== Your task ==
Using the listing below, report how many lines contain the word "retTwo" and give no other words.

== Study material ==
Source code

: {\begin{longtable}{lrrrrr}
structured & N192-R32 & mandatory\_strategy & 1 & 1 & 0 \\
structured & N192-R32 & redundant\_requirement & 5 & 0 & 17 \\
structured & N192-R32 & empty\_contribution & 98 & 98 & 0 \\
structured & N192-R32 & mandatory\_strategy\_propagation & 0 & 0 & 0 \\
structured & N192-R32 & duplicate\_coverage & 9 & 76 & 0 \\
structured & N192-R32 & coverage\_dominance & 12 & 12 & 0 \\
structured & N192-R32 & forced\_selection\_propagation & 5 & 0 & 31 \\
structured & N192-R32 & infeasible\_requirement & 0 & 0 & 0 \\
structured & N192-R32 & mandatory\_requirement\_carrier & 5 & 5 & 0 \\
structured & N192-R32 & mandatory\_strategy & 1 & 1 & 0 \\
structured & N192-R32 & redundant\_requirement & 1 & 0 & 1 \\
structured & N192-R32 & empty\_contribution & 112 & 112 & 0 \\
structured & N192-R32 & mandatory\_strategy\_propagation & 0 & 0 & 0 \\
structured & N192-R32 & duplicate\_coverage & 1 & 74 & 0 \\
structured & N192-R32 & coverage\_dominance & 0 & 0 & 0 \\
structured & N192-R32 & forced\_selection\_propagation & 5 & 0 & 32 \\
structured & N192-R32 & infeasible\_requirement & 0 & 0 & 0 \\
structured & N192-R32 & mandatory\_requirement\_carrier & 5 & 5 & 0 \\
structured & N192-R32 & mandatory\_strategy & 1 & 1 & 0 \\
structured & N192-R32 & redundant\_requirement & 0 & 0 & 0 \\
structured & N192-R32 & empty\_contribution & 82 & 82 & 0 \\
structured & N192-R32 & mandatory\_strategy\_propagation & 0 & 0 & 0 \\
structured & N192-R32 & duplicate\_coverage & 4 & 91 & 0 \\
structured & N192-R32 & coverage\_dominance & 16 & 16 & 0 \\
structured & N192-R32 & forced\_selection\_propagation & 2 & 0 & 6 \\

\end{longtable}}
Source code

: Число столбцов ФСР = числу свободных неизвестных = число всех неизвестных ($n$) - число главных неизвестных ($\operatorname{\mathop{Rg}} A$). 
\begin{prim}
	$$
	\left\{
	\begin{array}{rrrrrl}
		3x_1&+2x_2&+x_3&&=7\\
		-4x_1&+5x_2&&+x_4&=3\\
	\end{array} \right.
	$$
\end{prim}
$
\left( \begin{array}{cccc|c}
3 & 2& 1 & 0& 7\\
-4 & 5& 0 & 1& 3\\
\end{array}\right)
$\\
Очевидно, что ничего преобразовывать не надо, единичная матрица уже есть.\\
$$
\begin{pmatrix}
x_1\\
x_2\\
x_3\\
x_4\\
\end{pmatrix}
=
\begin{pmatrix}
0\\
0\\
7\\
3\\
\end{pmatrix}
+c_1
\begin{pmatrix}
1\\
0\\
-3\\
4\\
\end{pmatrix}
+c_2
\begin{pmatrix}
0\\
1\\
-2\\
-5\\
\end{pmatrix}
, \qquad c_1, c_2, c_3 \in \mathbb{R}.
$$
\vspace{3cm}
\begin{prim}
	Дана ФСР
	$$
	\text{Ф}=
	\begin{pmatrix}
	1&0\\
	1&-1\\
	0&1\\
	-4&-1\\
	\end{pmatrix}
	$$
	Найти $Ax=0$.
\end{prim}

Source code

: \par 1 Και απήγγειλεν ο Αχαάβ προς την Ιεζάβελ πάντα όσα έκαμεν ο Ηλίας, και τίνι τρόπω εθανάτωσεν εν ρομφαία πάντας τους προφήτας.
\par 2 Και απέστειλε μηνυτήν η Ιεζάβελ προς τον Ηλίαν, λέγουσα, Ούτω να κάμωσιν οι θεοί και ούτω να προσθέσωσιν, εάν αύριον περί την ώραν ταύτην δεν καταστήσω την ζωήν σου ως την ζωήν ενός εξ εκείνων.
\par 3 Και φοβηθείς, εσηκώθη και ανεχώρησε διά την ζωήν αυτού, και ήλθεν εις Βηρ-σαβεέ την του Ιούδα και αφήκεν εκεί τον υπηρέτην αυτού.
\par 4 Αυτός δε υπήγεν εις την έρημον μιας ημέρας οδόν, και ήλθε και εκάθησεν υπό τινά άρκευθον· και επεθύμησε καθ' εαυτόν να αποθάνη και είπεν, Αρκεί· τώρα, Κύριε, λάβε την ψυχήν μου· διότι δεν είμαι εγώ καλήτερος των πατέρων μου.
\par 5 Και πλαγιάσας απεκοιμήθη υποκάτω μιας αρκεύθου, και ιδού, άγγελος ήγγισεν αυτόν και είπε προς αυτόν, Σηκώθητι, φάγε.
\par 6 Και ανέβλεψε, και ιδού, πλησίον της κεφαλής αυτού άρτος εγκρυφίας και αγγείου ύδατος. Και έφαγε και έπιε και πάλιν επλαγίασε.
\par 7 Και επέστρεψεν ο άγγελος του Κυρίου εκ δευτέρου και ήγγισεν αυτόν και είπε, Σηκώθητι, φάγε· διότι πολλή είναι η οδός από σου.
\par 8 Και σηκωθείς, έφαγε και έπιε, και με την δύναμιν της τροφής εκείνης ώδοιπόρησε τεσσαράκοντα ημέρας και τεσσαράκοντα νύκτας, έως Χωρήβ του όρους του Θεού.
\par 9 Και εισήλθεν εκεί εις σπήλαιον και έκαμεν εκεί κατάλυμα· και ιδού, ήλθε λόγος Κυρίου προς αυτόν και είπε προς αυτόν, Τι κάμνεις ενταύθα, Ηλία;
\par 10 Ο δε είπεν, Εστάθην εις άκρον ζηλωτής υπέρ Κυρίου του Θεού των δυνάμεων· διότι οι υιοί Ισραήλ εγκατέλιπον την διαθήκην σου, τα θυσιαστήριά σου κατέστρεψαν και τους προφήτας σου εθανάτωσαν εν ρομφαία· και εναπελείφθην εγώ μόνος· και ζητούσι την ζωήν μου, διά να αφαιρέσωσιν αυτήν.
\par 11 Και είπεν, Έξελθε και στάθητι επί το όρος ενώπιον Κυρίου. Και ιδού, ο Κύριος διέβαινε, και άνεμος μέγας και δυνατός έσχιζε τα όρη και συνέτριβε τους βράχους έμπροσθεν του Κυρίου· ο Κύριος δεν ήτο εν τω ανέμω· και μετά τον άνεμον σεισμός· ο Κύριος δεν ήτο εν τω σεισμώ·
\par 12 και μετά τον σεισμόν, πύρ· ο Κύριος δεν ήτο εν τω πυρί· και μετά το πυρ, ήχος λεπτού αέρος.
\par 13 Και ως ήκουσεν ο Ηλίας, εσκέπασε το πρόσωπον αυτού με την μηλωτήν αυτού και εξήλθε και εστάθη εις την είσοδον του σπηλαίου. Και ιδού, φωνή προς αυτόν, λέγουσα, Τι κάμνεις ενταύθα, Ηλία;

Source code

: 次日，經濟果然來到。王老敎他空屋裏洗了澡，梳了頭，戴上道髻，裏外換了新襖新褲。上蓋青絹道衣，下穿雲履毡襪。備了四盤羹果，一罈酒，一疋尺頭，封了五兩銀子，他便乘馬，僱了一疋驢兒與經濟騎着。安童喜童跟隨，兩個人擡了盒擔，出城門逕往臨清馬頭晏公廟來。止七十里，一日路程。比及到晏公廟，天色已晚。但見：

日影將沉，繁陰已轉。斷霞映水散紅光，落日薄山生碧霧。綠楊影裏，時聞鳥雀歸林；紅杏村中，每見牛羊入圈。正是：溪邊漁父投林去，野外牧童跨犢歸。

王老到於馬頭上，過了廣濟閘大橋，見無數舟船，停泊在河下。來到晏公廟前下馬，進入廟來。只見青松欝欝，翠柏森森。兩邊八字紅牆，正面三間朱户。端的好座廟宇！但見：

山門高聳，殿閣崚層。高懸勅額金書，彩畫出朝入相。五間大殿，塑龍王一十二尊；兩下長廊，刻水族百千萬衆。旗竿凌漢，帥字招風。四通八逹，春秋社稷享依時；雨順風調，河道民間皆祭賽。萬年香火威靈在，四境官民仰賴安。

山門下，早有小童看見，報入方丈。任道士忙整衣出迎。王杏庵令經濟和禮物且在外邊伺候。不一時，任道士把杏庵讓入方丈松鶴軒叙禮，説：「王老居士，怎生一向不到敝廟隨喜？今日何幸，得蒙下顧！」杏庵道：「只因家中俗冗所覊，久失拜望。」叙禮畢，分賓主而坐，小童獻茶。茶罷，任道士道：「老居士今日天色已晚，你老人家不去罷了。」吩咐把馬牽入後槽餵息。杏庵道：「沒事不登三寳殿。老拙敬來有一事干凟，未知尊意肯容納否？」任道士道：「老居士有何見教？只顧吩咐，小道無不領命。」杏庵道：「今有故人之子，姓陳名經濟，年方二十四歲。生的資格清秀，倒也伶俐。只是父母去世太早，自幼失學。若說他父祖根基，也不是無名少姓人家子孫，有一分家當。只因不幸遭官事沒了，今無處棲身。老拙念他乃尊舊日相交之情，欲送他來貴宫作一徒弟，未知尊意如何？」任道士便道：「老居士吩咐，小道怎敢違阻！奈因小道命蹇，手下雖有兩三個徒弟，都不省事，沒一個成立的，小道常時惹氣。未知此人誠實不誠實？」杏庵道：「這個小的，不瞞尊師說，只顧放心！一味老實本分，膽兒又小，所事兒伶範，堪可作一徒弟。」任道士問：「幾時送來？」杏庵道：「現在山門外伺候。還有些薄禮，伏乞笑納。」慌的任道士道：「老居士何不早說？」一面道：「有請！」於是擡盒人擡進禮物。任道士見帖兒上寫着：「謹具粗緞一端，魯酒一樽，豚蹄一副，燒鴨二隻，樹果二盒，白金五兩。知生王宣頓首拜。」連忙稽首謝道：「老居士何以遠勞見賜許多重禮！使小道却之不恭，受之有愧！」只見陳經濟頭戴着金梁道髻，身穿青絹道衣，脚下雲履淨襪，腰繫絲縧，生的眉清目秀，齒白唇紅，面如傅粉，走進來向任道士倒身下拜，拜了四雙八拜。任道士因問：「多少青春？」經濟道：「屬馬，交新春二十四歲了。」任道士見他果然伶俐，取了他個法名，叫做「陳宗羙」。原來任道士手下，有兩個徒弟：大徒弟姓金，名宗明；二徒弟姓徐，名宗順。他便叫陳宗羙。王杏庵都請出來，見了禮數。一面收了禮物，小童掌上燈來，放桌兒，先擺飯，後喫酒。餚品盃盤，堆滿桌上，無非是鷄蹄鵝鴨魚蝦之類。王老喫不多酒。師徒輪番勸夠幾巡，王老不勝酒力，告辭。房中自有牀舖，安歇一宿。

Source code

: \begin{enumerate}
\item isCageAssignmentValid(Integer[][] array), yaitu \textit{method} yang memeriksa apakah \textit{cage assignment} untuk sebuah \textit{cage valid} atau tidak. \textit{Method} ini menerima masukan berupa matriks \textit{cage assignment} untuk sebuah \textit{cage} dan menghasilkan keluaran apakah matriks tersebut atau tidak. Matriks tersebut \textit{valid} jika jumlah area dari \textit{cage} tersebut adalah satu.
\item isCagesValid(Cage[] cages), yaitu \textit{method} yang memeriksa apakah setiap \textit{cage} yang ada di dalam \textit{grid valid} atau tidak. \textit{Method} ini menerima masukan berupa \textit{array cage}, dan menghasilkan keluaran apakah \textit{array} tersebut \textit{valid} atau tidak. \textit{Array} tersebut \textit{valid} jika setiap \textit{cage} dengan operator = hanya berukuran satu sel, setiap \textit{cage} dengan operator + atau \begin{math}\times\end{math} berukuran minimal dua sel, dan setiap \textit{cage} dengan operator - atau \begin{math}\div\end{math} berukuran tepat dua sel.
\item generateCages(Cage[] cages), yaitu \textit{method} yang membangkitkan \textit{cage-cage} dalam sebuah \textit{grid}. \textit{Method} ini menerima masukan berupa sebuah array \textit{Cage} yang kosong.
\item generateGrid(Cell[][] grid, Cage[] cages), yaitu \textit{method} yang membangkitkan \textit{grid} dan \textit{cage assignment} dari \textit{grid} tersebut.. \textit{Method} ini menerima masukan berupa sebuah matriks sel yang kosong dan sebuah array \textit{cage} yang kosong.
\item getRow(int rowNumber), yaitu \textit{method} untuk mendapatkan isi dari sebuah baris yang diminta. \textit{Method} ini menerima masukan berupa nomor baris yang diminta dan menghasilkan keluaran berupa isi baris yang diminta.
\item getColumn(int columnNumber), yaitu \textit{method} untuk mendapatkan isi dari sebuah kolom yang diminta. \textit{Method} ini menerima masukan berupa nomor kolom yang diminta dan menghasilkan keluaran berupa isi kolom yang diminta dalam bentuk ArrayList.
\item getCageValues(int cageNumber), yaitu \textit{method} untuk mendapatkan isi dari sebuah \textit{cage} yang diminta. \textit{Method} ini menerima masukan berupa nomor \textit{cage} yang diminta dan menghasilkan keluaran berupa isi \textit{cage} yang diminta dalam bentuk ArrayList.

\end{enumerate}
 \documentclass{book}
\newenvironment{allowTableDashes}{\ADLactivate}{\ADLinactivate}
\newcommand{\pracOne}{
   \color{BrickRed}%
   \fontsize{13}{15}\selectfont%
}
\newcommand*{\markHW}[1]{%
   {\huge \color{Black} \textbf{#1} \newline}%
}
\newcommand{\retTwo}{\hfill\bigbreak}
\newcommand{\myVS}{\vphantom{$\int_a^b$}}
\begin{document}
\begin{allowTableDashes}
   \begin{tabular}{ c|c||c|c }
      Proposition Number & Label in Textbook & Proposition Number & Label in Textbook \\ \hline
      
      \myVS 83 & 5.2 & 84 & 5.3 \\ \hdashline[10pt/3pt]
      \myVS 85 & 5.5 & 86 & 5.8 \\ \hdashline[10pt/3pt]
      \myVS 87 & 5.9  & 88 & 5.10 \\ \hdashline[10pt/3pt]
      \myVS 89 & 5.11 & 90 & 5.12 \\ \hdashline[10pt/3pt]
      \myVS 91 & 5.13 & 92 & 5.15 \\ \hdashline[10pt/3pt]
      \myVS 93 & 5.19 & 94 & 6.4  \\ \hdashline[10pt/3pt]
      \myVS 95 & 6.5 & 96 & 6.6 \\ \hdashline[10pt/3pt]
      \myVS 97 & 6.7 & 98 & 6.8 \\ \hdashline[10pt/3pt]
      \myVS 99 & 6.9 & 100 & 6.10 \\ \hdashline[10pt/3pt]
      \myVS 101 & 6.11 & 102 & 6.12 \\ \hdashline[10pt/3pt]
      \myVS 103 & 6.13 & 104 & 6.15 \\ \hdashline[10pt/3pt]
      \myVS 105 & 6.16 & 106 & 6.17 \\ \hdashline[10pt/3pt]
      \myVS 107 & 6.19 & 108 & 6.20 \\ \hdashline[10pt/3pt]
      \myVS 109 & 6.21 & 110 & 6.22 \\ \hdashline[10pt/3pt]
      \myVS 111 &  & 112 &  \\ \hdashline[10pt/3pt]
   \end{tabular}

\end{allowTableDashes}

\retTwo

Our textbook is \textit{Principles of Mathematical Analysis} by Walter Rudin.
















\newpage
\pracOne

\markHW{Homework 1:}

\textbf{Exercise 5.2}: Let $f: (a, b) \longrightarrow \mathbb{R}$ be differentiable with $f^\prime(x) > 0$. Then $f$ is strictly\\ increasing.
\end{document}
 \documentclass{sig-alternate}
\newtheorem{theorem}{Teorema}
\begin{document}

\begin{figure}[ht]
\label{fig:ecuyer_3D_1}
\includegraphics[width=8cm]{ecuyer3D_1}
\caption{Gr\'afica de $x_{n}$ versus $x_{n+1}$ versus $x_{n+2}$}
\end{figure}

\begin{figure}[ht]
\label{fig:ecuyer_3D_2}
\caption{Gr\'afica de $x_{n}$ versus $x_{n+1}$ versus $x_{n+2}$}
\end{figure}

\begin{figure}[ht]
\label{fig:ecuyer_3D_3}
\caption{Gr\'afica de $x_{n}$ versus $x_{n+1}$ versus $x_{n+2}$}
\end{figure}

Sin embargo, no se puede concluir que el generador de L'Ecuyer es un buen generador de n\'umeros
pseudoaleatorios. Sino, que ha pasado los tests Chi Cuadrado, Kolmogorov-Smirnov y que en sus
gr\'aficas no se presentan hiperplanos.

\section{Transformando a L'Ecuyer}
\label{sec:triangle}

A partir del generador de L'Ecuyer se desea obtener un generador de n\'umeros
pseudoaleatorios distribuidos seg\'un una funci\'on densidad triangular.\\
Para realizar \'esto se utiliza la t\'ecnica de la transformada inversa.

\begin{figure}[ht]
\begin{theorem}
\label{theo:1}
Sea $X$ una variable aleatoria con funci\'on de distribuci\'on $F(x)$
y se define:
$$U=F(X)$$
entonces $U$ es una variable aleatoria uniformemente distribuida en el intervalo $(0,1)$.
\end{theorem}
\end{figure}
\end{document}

== Expected answer ==
2